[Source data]
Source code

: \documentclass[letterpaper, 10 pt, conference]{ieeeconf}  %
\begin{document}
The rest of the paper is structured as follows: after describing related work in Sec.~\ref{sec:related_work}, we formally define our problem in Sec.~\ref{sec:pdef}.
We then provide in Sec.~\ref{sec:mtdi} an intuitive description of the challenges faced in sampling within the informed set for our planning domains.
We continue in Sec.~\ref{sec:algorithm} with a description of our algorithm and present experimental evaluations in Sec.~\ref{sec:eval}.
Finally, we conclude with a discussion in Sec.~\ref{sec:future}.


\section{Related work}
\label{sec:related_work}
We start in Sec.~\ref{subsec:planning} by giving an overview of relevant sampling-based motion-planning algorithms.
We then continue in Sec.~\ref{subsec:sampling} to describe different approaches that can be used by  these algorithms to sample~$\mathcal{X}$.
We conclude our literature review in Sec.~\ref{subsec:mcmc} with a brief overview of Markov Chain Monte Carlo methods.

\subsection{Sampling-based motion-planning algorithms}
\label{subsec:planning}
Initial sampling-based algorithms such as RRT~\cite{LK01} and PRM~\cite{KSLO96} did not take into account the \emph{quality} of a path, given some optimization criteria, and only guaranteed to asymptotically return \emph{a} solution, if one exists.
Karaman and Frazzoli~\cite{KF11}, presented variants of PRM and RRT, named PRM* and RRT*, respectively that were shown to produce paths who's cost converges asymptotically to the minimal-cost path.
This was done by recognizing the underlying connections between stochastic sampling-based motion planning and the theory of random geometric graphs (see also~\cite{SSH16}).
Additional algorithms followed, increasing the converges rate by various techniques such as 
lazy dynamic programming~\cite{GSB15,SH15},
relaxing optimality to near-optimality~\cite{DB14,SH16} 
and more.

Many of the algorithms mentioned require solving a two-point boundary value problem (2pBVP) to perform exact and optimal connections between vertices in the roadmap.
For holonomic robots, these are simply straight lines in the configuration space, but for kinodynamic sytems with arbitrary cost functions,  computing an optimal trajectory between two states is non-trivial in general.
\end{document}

## Problem statement:
Your answer should be the number of lines in the records that contain the word "label", with nothing added.

## Exercise answer:
2